Evliyânın büyüklerinden. Tasavvuf yolunun reîslerinden olan Ebû Bekr Ya’fûrî’nin doğum târihi bilinmemektedir. Şam’a yakın Ya’fûr köyünde yaşadı. 693 (m. 1294) senesinde vefât etti. Hayâtı hakkında fazla bir bilgi yoktur. Açık hâlleri ve kerâmetleri vardır. Zühd, takvâ ve vera’ sahibi bir zât idi.

Es-Sirâc şöyle anlatır: “Kalabalık bir cemâat, Akka’daki Haçlıların yaptıkları zulümden ona şikâyet ettiler. Bunun üzerine Ebû Bekr Ya’fûrî onlara; “İnşâallah orayı ve sahildeki diğer yerleri yakında fethederiz” buyurdular. Bir müddet sonra Sultan Selâhaddîn tarafından fethedilecek şehirlerin isimlerini saydılar. Zamanla haçlılar ile müslümanlar arasındaki savaş çok şiddetlenmiş, Akka muhasara edilmişti. Düşman ordusu kalenin dışına çıkarak, İslâm ordusu ile şiddetli bir çarpışmaya girdiler.

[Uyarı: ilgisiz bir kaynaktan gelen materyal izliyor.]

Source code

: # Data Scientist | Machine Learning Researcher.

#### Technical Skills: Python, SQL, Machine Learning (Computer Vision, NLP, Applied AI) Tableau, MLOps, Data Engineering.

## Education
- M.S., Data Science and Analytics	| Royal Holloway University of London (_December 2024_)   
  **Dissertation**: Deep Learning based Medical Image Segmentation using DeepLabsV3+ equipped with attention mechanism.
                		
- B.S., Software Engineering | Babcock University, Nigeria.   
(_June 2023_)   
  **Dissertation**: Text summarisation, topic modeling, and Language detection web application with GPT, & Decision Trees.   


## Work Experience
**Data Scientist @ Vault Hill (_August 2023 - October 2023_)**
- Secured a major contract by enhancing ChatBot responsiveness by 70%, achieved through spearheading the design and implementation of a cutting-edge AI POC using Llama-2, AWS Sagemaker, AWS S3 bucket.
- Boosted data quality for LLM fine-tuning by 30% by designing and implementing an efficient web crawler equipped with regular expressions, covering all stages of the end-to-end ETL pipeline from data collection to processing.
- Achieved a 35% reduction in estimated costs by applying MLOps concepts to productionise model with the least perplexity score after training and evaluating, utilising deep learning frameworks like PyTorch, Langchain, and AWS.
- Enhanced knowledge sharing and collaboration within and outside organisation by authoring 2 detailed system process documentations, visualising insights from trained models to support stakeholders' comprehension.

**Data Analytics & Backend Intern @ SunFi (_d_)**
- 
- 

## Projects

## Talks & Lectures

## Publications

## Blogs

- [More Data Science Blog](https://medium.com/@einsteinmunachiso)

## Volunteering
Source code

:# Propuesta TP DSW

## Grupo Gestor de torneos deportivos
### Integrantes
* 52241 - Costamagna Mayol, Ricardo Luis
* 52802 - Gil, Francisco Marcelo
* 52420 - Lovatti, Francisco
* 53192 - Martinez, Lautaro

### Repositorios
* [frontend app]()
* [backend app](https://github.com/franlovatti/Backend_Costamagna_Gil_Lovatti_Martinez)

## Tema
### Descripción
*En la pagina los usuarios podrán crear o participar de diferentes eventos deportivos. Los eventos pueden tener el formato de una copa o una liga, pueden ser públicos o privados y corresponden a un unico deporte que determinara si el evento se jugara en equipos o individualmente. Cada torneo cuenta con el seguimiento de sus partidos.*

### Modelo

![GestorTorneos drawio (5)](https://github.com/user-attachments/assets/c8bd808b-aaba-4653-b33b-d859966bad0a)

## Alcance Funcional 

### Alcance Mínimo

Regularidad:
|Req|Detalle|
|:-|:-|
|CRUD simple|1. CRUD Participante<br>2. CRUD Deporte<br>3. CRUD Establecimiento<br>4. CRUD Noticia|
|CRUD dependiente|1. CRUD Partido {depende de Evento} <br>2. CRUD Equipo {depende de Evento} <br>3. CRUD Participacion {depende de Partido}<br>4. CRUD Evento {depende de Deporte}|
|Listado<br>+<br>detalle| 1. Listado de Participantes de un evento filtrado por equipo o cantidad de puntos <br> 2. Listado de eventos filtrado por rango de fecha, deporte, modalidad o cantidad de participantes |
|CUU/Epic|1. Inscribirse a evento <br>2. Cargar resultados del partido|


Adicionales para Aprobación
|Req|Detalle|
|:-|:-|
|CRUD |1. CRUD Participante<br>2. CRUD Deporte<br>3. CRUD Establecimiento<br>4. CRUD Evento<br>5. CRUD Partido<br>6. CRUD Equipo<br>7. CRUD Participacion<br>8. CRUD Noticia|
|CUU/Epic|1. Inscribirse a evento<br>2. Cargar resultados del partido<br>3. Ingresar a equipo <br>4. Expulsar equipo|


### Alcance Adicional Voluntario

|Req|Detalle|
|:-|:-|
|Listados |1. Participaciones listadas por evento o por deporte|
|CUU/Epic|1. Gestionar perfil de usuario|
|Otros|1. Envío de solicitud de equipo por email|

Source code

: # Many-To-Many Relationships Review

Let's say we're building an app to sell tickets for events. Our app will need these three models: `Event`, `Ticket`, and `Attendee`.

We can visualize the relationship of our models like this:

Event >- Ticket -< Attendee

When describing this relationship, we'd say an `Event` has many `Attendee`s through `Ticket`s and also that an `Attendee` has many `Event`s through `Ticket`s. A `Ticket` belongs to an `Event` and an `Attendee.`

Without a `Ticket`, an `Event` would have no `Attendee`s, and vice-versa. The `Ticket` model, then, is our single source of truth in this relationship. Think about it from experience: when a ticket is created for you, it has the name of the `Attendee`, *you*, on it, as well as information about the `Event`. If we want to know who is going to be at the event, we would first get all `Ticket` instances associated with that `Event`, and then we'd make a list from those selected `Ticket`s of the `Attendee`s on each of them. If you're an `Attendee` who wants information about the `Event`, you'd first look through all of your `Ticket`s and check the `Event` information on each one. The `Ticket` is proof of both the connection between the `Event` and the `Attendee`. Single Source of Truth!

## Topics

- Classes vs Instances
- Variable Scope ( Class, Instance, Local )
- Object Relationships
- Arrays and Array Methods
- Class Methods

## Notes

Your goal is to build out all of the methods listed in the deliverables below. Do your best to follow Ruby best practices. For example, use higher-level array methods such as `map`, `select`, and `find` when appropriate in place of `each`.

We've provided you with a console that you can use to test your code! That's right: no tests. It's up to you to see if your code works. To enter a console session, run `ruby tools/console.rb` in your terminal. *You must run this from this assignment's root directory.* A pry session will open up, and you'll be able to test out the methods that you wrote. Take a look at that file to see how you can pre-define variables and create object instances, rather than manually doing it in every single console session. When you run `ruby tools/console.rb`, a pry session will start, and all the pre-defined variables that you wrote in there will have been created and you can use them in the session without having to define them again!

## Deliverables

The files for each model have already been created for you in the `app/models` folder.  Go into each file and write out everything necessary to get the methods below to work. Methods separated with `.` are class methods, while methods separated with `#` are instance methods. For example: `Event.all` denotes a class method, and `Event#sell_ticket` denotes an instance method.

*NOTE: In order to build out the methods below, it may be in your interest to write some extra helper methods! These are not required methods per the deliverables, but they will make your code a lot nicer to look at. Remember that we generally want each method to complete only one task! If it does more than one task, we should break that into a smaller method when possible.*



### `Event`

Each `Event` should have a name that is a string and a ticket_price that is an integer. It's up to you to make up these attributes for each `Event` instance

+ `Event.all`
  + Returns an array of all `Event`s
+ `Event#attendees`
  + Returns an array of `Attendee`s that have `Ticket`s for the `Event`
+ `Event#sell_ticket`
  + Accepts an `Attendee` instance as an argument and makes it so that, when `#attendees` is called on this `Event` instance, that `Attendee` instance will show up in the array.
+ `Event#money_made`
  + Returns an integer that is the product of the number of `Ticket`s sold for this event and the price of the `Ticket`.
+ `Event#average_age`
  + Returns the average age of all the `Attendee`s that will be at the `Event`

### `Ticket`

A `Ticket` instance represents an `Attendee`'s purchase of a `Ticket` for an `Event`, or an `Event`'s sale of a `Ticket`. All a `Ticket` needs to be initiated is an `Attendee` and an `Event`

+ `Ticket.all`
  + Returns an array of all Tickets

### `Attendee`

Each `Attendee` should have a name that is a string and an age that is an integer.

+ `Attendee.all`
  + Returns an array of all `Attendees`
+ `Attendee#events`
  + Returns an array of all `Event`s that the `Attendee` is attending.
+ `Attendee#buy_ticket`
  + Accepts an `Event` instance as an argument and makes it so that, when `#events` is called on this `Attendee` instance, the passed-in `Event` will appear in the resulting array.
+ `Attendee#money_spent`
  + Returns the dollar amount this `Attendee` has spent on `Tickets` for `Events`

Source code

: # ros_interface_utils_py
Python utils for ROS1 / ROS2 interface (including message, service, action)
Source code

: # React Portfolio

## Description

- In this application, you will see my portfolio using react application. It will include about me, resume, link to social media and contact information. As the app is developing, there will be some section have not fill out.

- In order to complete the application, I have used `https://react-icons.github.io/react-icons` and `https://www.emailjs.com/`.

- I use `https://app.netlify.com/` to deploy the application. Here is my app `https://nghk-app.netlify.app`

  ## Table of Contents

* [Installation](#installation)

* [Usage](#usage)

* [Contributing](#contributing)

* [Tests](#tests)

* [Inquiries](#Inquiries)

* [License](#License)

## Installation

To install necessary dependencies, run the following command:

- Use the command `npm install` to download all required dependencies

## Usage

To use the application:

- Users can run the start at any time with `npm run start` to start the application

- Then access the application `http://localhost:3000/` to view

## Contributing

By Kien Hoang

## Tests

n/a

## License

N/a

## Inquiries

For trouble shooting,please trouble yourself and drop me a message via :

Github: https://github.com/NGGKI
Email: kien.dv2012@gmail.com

Sonra tekrar kaleye geri çekilerek kuvvetlerini takviye ettiler ve büyük bir sebat gösterdiler. Kalenin fethi birgün gecikti. Şemseddîn bin Sel’ûs, orada bulunan Ebû Bekr Ya’furî’nin talebelerinden bir cemâate; “Biliyoruz ki, hocanızın bir va’di vardır. Ona gidip hatırlatınız. Artık bu harbin şiddeti son haddîne ulaştı” dedi. Benî Mibşere dağındaki Keferkânâ köyünde bulunan, Ebû Bekr Ya’fûri’nin yanına gittiler. Ona durumu haber verdiler. Ebû Bekr Ya’fûrî atına bindi, Ümm-ül-kerûm denilen Akka’nın dört saat mesafede doğusuna düşen bir köye varıncaya kadar yol aldı. Oradan, Akka’nın ışıkları ve dumanları görünüyordu. Yanındakilerden birine; “Ey oğlum! Bana üç tane taş getir” buyurdu. Sonra birinci ve ikinci taşı, “Allahü Ekber! Yâ Muhammed!” diyerek attı. Sonra onlara: “Haydi dönünüz, İnşâallah yarın kale fethedilir” buyurdu. O gün günlerden Perşembe idi. Muhasarada bulunan bir grup kimseler, durumu şöyle anlattılar: “İki taşın atıldığı gün, her atışta büyük bir ses vukû’a geldi. Surlar parça parça oldu. Büyük bir toz bulutu yükseldi. İnsanlar, gökten belâ indi diye bağırıştılar.” Ebû Bekr Ya’fûri’nin yanında bulunanlar, niçin üçüncü taşı atmadın? diye sorduklarında; “Eğer onu da atsa idim, bütünüyle deniz altüst olurdu. Bu husûsta bize izin yok” buyurdu. 690 (m. 1291) senesi Cemâzil-evvel ayının onyedisinde Akka feth edildi. Bunu takiben, Şam sahilindeki haçlıların elinde bulunan: Beyrut, Sayda, Sûr, Hayfa ve Usleys fethedildi. Buralar, Ebû Bekr Ya’fûrî’nin isimlerini tek tek saydığı yerler idi.”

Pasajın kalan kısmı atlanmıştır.